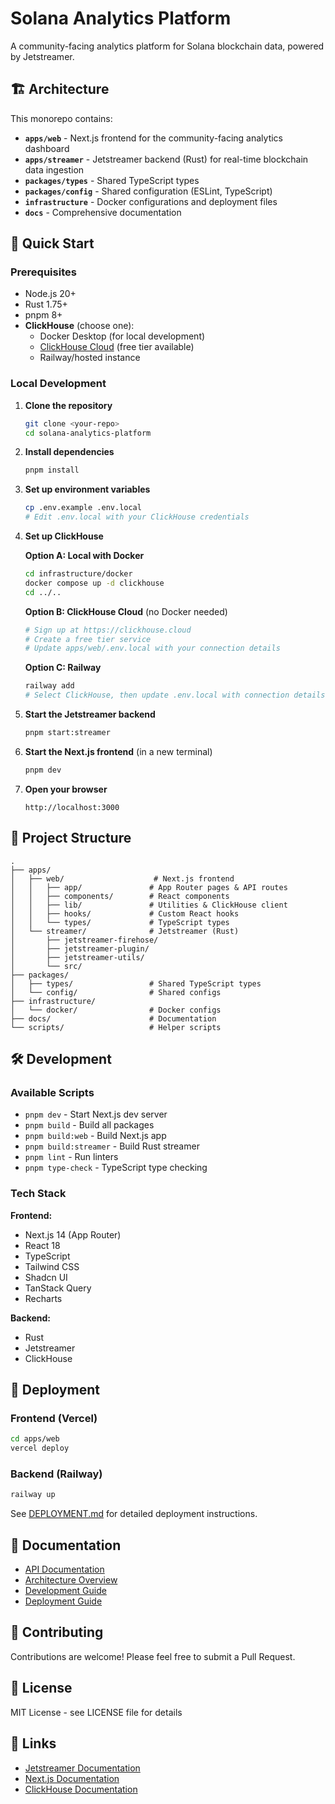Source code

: # Solana Analytics Platform

A community-facing analytics platform for Solana blockchain data, powered by Jetstreamer.

## 🏗️ Architecture

This monorepo contains:

- **`apps/web`** - Next.js frontend for the community-facing analytics dashboard
- **`apps/streamer`** - Jetstreamer backend (Rust) for real-time blockchain data ingestion
- **`packages/types`** - Shared TypeScript types
- **`packages/config`** - Shared configuration (ESLint, TypeScript)
- **`infrastructure`** - Docker configurations and deployment files
- **`docs`** - Comprehensive documentation

## 🚀 Quick Start

### Prerequisites

- Node.js 20+
- Rust 1.75+
- pnpm 8+
- **ClickHouse** (choose one):
  - Docker Desktop (for local development)
  - [ClickHouse Cloud](https://clickhouse.cloud) (free tier available)
  - Railway/hosted instance

### Local Development

1. **Clone the repository**
   ```bash
   git clone <your-repo>
   cd solana-analytics-platform
   ```

2. **Install dependencies**
   ```bash
   pnpm install
   ```

3. **Set up environment variables**
   ```bash
   cp .env.example .env.local
   # Edit .env.local with your ClickHouse credentials
   ```

4. **Set up ClickHouse**
   
   **Option A: Local with Docker**
   ```bash
   cd infrastructure/docker
   docker compose up -d clickhouse
   cd ../..
   ```
   
   **Option B: ClickHouse Cloud** (no Docker needed)
   ```bash
   # Sign up at https://clickhouse.cloud
   # Create a free tier service
   # Update apps/web/.env.local with your connection details
   ```
   
   **Option C: Railway**
   ```bash
   railway add
   # Select ClickHouse, then update .env.local with connection details
   ```

5. **Start the Jetstreamer backend**
   ```bash
   pnpm start:streamer
   ```

6. **Start the Next.js frontend** (in a new terminal)
   ```bash
   pnpm dev
   ```

7. **Open your browser**
   ```
   http://localhost:3000
   ```

## 📁 Project Structure

```
.
├── apps/
│   ├── web/                    # Next.js frontend
│   │   ├── app/               # App Router pages & API routes
│   │   ├── components/        # React components
│   │   ├── lib/               # Utilities & ClickHouse client
│   │   ├── hooks/             # Custom React hooks
│   │   └── types/             # TypeScript types
│   └── streamer/              # Jetstreamer (Rust)
│       ├── jetstreamer-firehose/
│       ├── jetstreamer-plugin/
│       ├── jetstreamer-utils/
│       └── src/
├── packages/
│   ├── types/                 # Shared TypeScript types
│   └── config/                # Shared configs
├── infrastructure/
│   └── docker/                # Docker configs
├── docs/                      # Documentation
└── scripts/                   # Helper scripts
```

## 🛠️ Development

### Available Scripts

- `pnpm dev` - Start Next.js dev server
- `pnpm build` - Build all packages
- `pnpm build:web` - Build Next.js app
- `pnpm build:streamer` - Build Rust streamer
- `pnpm lint` - Run linters
- `pnpm type-check` - TypeScript type checking

### Tech Stack

**Frontend:**
- Next.js 14 (App Router)
- React 18
- TypeScript
- Tailwind CSS
- Shadcn UI
- TanStack Query
- Recharts

**Backend:**
- Rust
- Jetstreamer
- ClickHouse

## 🚢 Deployment

### Frontend (Vercel)
```bash
cd apps/web
vercel deploy
```

### Backend (Railway)
```bash
railway up
```

See [DEPLOYMENT.md](./docs/DEPLOYMENT.md) for detailed deployment instructions.

## 📖 Documentation

- [API Documentation](./docs/API.md)
- [Architecture Overview](./docs/ARCHITECTURE.md)
- [Development Guide](./docs/DEVELOPMENT.md)
- [Deployment Guide](./docs/DEPLOYMENT.md)

## 🤝 Contributing

Contributions are welcome! Please feel free to submit a Pull Request.

## 📄 License

MIT License - see LICENSE file for details

## 🔗 Links

- [Jetstreamer Documentation](./apps/streamer/README.md)
- [Next.js Documentation](https://nextjs.org/docs)
- [ClickHouse Documentation](https://clickhouse.com/docs)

(Instructions for the task): State how many lines in the listing contain the word "TypeScript", and write nothing besides that number.

(Response area): 6